Due to the unique thermal design of the Nightjar NJ450-SXL, we had to change our testing methodology quite a bit. As there is no airflow to assess, we placed a sensor on the bottom side of the chassis and measure its surface temperature instead. Note that these thermal results are not directly comparable with those obtained by testing regular air-cooled products.

The SilverStone Nightjar NJ450-SXL easily honors its 80Plus Platinum efficiency certification, significantly surpassing the minimum requirements of 92%/94%/90% efficiency at 20%/50%/100% load respectively (230V AC input). It has an average efficiency of 92.9% across its nominal load range, a relatively high figure even for an 80Plus Platinum certified unit. The efficiency drop when the unit is powered from a 115V AC source is small, reducing its average efficiency across the nominal load range down to 92.5%. Note that the efficiency drop is more severe at higher loads but negligible, or even negative, when the unit is very lightly loaded.

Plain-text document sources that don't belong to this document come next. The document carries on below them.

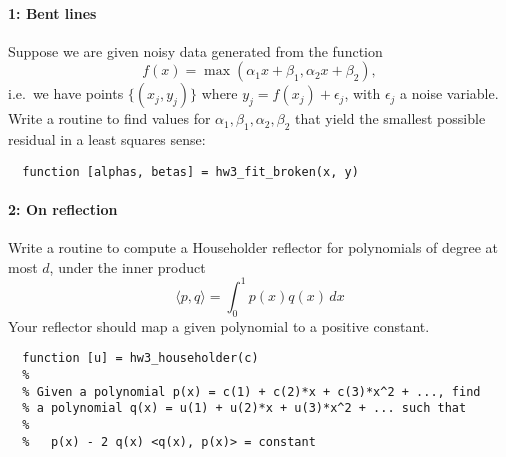 \documentclass[12pt, leqno]{article}
\begin{document}

\paragraph*{1: Bent lines}
Suppose we are given noisy data generated from the function
\[
  f(x) = \max(\alpha_1 x + \beta_1, \alpha_2 x + \beta_2),
\]
i.e.~we have points $\{ (x_j, y_j) \}$ where $y_j = f(x_j) + \epsilon_j$,
with $\epsilon_j$ a noise variable.  Write a routine to find values
for $\alpha_1, \beta_1, \alpha_2, \beta_2$ that yield the smallest possible
residual in a least squares sense:
\begin{lstlisting}
  function [alphas, betas] = hw3_fit_broken(x, y)
\end{lstlisting}

\paragraph*{2: On reflection}
Write a routine to compute a Householder reflector for polynomials of degree
at most $d$, under the inner product
\[
  \langle p, q \rangle = \int_0^1 p(x) q(x) \, dx
\]
Your reflector should map a given polynomial to a positive constant.
\begin{lstlisting}
  function [u] = hw3_householder(c)
  %
  % Given a polynomial p(x) = c(1) + c(2)*x + c(3)*x^2 + ..., find
  % a polynomial q(x) = u(1) + u(2)*x + u(3)*x^2 + ... such that
  %
  %   p(x) - 2 q(x) <q(x), p(x)> = constant
\end{lstlisting}
\end{document}

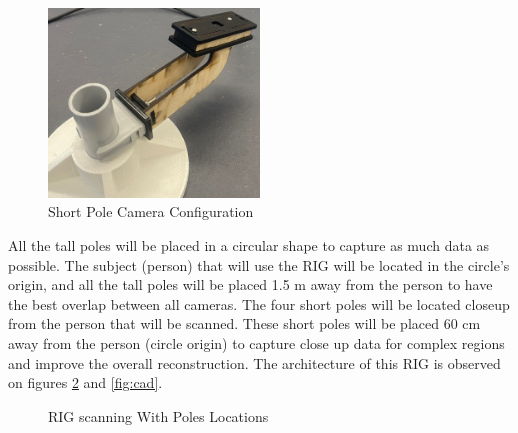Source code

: \documentclass[12pt]{report}
\begin{document}
\begin{figure}[H]
  \hspace*{0.8cm}  
  \includegraphics[width=0.5\textwidth]{IMG_5896_cropped.jpg}
  \captionsetup{singlelinecheck = false, format= hang, justification=raggedright,  labelsep=space}
 \caption{Short Pole Camera Configuration}
 \label{fig:short_pole} 
\end{figure}

All the tall poles will be placed in a circular shape to capture as much data as possible. 
The subject (person) that will use the RIG will be located in the circle's origin, and all the tall poles will be placed 1.5 m away from the person to have the best overlap between all cameras.
The four short poles will be located closeup from the person that will be scanned. These short poles will be placed 60 cm away from the person (circle origin) to capture close up data for complex regions and improve the overall reconstruction.
The architecture of this RIG is observed on figures \ref{fig:RIG}  and \ref{fig:cad}.
\enlargethispage{\baselineskip}

\newpage

\begin{figure}[H]
  \centering
  \qquad
  \caption{RIG scanning With Poles Locations}
  \label{fig:RIG}
\end{figure}
\end{document}
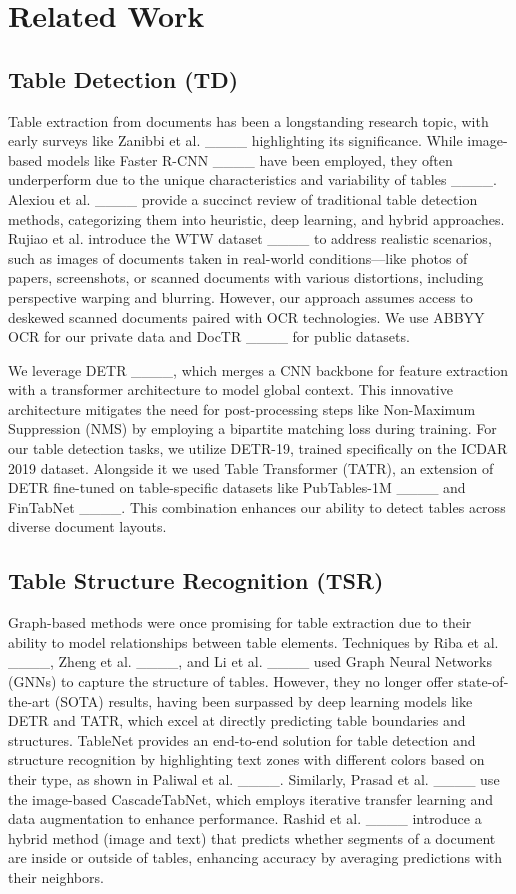 \section{Related Work}
\label{sec:related-work}

\subsection{Table Detection (TD)}

Table extraction from documents has been a longstanding research topic, with early surveys like Zanibbi et al. ____ highlighting its significance. While image-based models like Faster R-CNN ____ have been employed, they often underperform due to the unique characteristics and variability of tables ____. Alexiou et al. ____ provide a succinct review of traditional table detection methods, categorizing them into heuristic, deep learning, and hybrid approaches. Rujiao et al. introduce the WTW dataset ____ to address realistic scenarios, such as images of documents taken in real-world conditions—like photos of papers, screenshots, or scanned documents with various distortions, including perspective warping and blurring. However, our approach assumes access to deskewed scanned documents paired with OCR technologies. We use ABBYY OCR for our private data and DocTR ____ for public datasets.

We leverage DETR ____, which merges a CNN backbone for feature extraction with a transformer architecture to model global context. This innovative architecture mitigates the need for post-processing steps like Non-Maximum Suppression (NMS) by employing a bipartite matching loss during training. For our table detection tasks, we utilize DETR-19, trained specifically on the ICDAR 2019 dataset. Alongside it we used Table Transformer (TATR), an extension of DETR fine-tuned on table-specific datasets like PubTables-1M ____ and FinTabNet ____. This combination enhances our ability to detect tables across diverse document layouts.

\subsection{Table Structure Recognition (TSR)}

Graph-based methods were once promising for table extraction due to their ability to model relationships between table elements. Techniques by Riba et al. ____, Zheng et al. ____, and Li et al. ____ used Graph Neural Networks (GNNs) to capture the structure of tables. However, they no longer offer state-of-the-art (SOTA) results, having been surpassed by deep learning models like DETR and TATR, which excel at directly predicting table boundaries and structures. TableNet provides an end-to-end solution for table detection and structure recognition by highlighting text zones with different colors based on their type, as shown in Paliwal et al. ____. Similarly, Prasad et al. ____ use the image-based CascadeTabNet, which employs iterative transfer learning and data augmentation to enhance performance. Rashid et al. ____ introduce a hybrid method (image and text) that predicts whether segments of a document are inside or outside of tables, enhancing accuracy by averaging predictions with their neighbors.

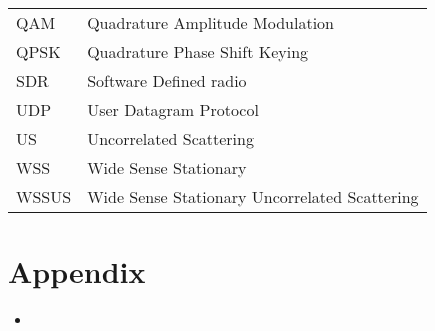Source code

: \documentclass[
	overfullrule,
	paper = a4, twoside, openright, BCOR = 5mm,
	headinclude, footexclude,
	fontsize = 11pt,
	cleardoublepage = empty,
	titlepage, abstract = on,
	automark,
	numbers = noenddot
]{scrreprt}
\begin{document}
\begin{tabularx}{\linewidth}{l X}
		QAM    & Quadrature Amplitude Modulation                  \\
		QPSK   & Quadrature Phase Shift Keying                    \\
		SDR    & Software Defined radio                           \\
		UDP    & User Datagram Protocol                           \\
		US     & Uncorrelated Scattering                          \\
		WSS    & Wide Sense Stationary                            \\
		WSSUS  & Wide Sense Stationary Uncorrelated Scattering    \\
		\bottomrule
	\end{tabularx}

	\cleardoublepage

	\hypersetup{pageanchor = true}
	\setcounter{page}{1}
	\pagestyle{scrheadings}

	
	
	
	

	\printskelnotes
	\printbibliography

	\appendix
	\chapter{Appendix}

	\begin{itemize}
		\item
	\end{itemize}
\end{document}
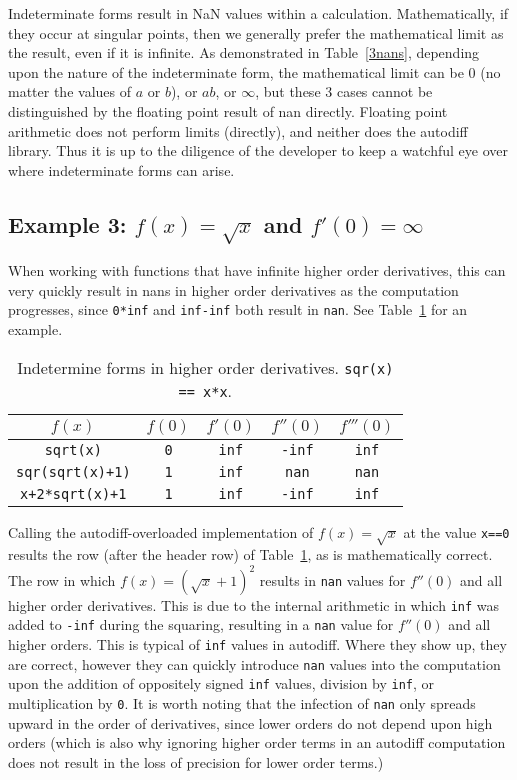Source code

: \documentclass{article}
\begin{document}
Indeterminate forms result in NaN values within a calculation. Mathematically, if they occur at singular points, then
we generally prefer the mathematical limit as the result, even if it is infinite. As demonstrated in Table~\ref{3nans},
depending upon the nature of the indeterminate form, the mathematical limit can be 0 (no matter the values of
$a$ or $b$), or $ab$, or $\infty$, but these 3 cases cannot be distinguished by the floating point result of nan
directly. Floating point arithmetic does not perform limits (directly), and neither does the autodiff library.
Thus it is up to the diligence of the developer to keep a watchful eye over where indeterminate forms can arise.

\subsection{Example 3: $f(x)=\sqrt x$ and $f'(0)=\infty$}

When working with functions that have infinite higher order derivatives, this can very quickly result in nans in
higher order derivatives as the computation progresses, since {\tt 0*inf} and {\tt inf-inf} both result in {\tt nan}.
See Table~\ref{sqrtnan} for an example.

\begin{table}[h]
\centering\begin{tabular}{c||c|c|c|c}
$f(x)$ & $f(0)$ & $f'(0)$ & $f''(0)$ & $f'''(0)$ \\
\hline\hline
{\tt sqrt(x)} & {\tt 0} & {\tt inf} & {\tt -inf} & {\tt inf} \\
\hline
{\tt sqr(sqrt(x)+1)} & {\tt 1} & {\tt inf} & {\tt nan} & {\tt nan} \\
\hline
{\tt x+2*sqrt(x)+1} & {\tt 1} & {\tt inf} & {\tt -inf}& {\tt inf}
\end{tabular}
\caption{Indetermine forms in higher order derivatives. {\tt sqr(x) == x*x}.}\label{sqrtnan}
\end{table}

Calling the autodiff-overloaded implementation of $f(x)=\sqrt x$ at the value {\tt x==0} results the 
row (after the header row) of Table~\ref{sqrtnan}, as is mathematically correct. The  row in which
$f(x)=(\sqrt{x}+1)^2$ results in {\tt nan} values for $f''(0)$ and all higher order derivatives. This is due
to the internal arithmetic in which {\tt inf} was added to {\tt -inf} during the squaring, resulting in a
{\tt nan} value for $f''(0)$ and all higher orders. This is typical of {\tt inf} values in autodiff. Where they
show up, they are correct, however they can quickly introduce {\tt nan} values into the computation upon the
addition of oppositely signed {\tt inf} values, division by {\tt inf}, or multiplication by {\tt 0}. It is
worth noting that the infection of {\tt nan} only spreads upward in the order of derivatives, since lower
orders do not depend upon high orders (which is also why ignoring higher order terms in an autodiff computation
does not result in the loss of precision for lower order terms.)
\end{document}
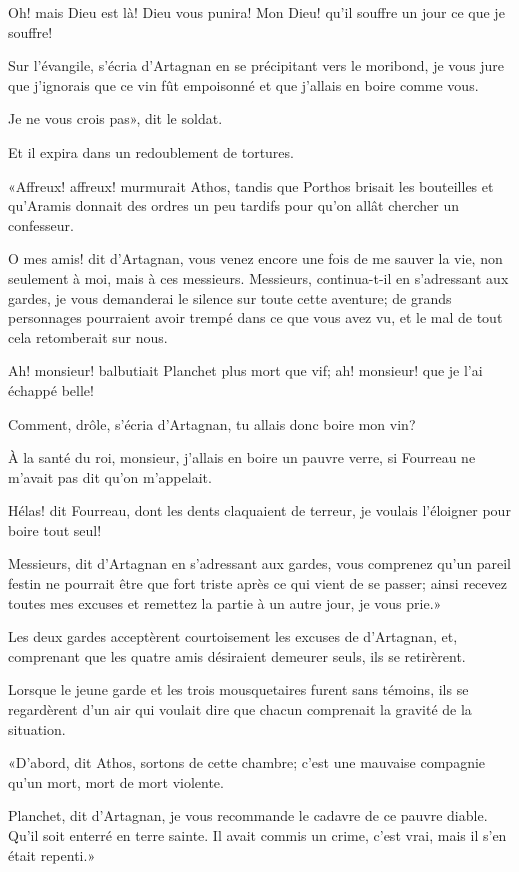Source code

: \speak  Oh! mais Dieu est là! Dieu vous punira! Mon Dieu! qu'il souffre un jour ce que je souffre! 

\speak  Sur l'évangile, s'écria d'Artagnan en se précipitant vers le moribond, je vous jure que j'ignorais que ce vin fût empoisonné et que j'allais en boire comme vous. 

\speak  Je ne vous crois pas», dit le soldat. 

Et il expira dans un redoublement de tortures. 

«Affreux! affreux! murmurait Athos, tandis que Porthos brisait les bouteilles et qu'Aramis donnait des ordres un peu tardifs pour qu'on allât chercher un confesseur. 

\speak  O mes amis! dit d'Artagnan, vous venez encore une fois de me sauver la vie, non seulement à moi, mais à ces messieurs. Messieurs, continua-t-il en s'adressant aux gardes, je vous demanderai le silence sur toute cette aventure; de grands personnages pourraient avoir trempé dans ce que vous avez vu, et le mal de tout cela retomberait sur nous. 

\speak  Ah! monsieur! balbutiait Planchet plus mort que vif; ah! monsieur! que je l'ai échappé belle! 

\speak  Comment, drôle, s'écria d'Artagnan, tu allais donc boire mon vin? 

\speak  À la santé du roi, monsieur, j'allais en boire un pauvre verre, si Fourreau ne m'avait pas dit qu'on m'appelait. 

\speak  Hélas! dit Fourreau, dont les dents claquaient de terreur, je voulais l'éloigner pour boire tout seul! 

\speak  Messieurs, dit d'Artagnan en s'adressant aux gardes, vous comprenez qu'un pareil festin ne pourrait être que fort triste après ce qui vient de se passer; ainsi recevez toutes mes excuses et remettez la partie à un autre jour, je vous prie.» 

Les deux gardes acceptèrent courtoisement les excuses de d'Artagnan, et, comprenant que les quatre amis désiraient demeurer seuls, ils se retirèrent. 

Lorsque le jeune garde et les trois mousquetaires furent sans témoins, ils se regardèrent d'un air qui voulait dire que chacun comprenait la gravité de la situation. 

«D'abord, dit Athos, sortons de cette chambre; c'est une mauvaise compagnie qu'un mort, mort de mort violente. 

\speak  Planchet, dit d'Artagnan, je vous recommande le cadavre de ce pauvre diable. Qu'il soit enterré en terre sainte. Il avait commis un crime, c'est vrai, mais il s'en était repenti.» 

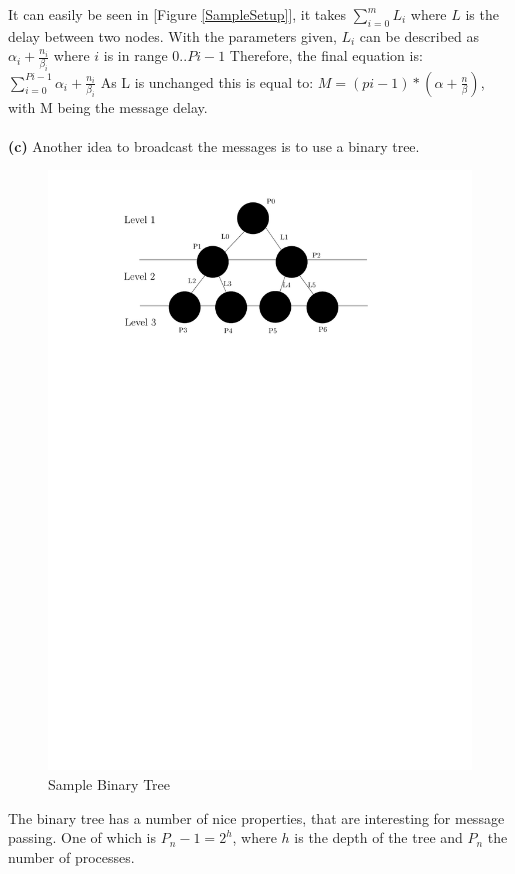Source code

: \documentclass[a4paper,twoside,11pt]{article}
\begin{document}
It can easily be seen in [Figure \ref{SampleSetup}], it takes $\sum\limits_{i=0}^m L_i$ where $L$ is the delay between two nodes.
With the parameters given, $L_i$ can be described as $\alpha_i + \frac{n_i}{\beta_i}$ where $i$ is in range $0 .. Pi-1$
Therefore, the final equation is: $\sum\limits_{i=0}^{Pi-1} \alpha_i + \frac{n_i}{\beta_i}$
As L is unchanged this is equal to: $M = (pi-1) * (\alpha + \frac{n}{\beta})$, with M being the message delay.
\\\\
\textbf{(c)}\hspace{1em} Another idea to broadcast the messages is to use a binary tree.
\begin{figure}[!htbp]
    \begin{center}
        \includegraphics[scale=1]{3c_1.pdf}
    \end{center}
    \caption{Sample Binary Tree}
    \label{BinTree}
\end{figure}
The binary tree has a number of nice properties, that are interesting for message passing.
One of which is $P_n-1=2^h$, where  $h$ is the depth of the tree and $P_n$ the number of processes.
\end{document}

As expected from a well-designed passively cooled device, the surface temperature of its heatsink increases almost linearly and in near-perfect alignment with the unit’s thermal losses. It does reach over 40°C when the power supply is heavily loaded but that is a perfectly safe figure for an advanced PSU. The internal temperatures of the PSU over its primary and secondary side MOSFETs are acceptable, with the primary side getting a little bit hotter than the secondary side.

The SilverStone Nightjar NJ450-SXL SFX PSU Hot Test Results (~45°C Ambient Temperature)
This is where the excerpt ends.